Monday 20 December 2010

Can You Hear Me NOW?? : The Cell Hell Game

*Cheesy TV commercial announcer voice*
This hateful, ranting post brought to you in part by (more like blamed on & caused by):

Telus Communications
&
Bell Mobility Canada

Some days... I hate technology... Don't get me wrong, the only time I hate it is when it's not working properly.... If the new millennium would've wiped out the Internet and other forms of technology, as we know it today... There may just have been an Armageddon... I digress, my dislike of the current moment - Cell Phones and Cell Providers... Highway Robbery!!!

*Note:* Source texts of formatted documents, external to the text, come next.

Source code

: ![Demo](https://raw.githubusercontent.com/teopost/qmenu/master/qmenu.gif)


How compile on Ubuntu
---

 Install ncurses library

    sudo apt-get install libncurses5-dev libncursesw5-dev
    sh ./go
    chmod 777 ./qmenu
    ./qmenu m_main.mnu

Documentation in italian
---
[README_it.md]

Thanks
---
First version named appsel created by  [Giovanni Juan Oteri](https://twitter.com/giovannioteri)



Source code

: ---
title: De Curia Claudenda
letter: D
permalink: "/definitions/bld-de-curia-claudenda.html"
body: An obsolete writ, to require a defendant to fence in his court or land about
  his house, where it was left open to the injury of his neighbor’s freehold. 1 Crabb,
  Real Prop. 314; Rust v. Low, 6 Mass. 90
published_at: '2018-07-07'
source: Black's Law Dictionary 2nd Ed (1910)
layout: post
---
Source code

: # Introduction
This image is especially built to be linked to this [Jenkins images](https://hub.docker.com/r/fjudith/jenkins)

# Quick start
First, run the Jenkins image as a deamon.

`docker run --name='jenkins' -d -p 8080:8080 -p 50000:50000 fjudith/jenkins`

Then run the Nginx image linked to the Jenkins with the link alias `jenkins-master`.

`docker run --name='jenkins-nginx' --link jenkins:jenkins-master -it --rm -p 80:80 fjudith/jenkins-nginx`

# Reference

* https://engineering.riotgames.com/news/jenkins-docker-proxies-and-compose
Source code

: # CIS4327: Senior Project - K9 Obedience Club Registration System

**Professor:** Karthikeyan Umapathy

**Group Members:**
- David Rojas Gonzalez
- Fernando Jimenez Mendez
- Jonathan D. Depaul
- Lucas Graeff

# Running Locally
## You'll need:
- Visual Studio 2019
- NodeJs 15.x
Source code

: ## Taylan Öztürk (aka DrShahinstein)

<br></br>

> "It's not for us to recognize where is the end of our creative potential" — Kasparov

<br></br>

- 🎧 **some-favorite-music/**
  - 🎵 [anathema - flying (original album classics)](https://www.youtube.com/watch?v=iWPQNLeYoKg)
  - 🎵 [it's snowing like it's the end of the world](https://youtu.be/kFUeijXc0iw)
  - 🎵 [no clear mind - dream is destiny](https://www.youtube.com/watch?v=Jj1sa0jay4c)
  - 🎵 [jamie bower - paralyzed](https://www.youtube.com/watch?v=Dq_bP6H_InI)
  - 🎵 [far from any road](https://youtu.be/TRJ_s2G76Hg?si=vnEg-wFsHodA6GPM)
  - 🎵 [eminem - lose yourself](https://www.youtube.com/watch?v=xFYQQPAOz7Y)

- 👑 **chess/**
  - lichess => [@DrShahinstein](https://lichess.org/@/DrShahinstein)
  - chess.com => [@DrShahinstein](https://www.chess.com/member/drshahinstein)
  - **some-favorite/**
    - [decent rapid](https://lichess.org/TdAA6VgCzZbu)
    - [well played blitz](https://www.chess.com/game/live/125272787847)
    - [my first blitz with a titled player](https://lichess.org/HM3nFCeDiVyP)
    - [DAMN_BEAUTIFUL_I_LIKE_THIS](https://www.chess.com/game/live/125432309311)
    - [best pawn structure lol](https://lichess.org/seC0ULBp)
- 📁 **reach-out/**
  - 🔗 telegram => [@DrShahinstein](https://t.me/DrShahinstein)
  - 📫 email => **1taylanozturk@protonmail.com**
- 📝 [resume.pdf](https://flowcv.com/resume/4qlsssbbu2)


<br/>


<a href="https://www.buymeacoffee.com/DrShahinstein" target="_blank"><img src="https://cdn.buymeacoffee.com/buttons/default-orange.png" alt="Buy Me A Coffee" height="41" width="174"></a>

My personal relationship with a Cell Phone started about 4 or so years ago... Other than phoning someone with a cell phone, I hadn't given a cell a real thought until I one time moved.... I called Telus, a land line/cell phone/cable/Internet provider to inform them of the moving coming up in about a week... They made note on my file... I called the day of my move to confirm the new address and that my land line would be changed over by days end. I was assured that it would be... It didn't happen that way... By days end, no service change. I called the next day from work and they assured me that it would be by the end of that day... This went on for two weeks, until I had enough of their "sorry for the inconvenience, we're changing our system over and this must be a glitch. Thank you for your patience, we're working on it." I cut my services completely.

It didn't end there......... Every month for six months, I would receive a statement from Telus telling me how much I owed them.... For a line that had been out of service... So, every month I would call Telus, explain the situation, spend 15 minutes on the phone and on "ignore" and figured by the end of the call it was taken care of... Finally, the situation was corrected and I haven't gone back to Telus since. The sad thing is, I have two Aunts that made careers at Telus. (My Mum and my Grandma's Sister were both Telephone Operators as well, long before Telus was around though.)

After cutting my land line service - and after the end of my shift at work - I b-lined down to the closest mall and invested in my first Cell phone. I had done some research and settled on Bell Mobility and chose the LG Chocolate. I was excited - I had finally stepped into the 21st century! Of course, as with every new gadget, or toy if you will, I fiddled and played with the dang thing... I was texting like a mad Woman... Once Facebook began to make it's appearances on the scene, I was checking the Facebook too!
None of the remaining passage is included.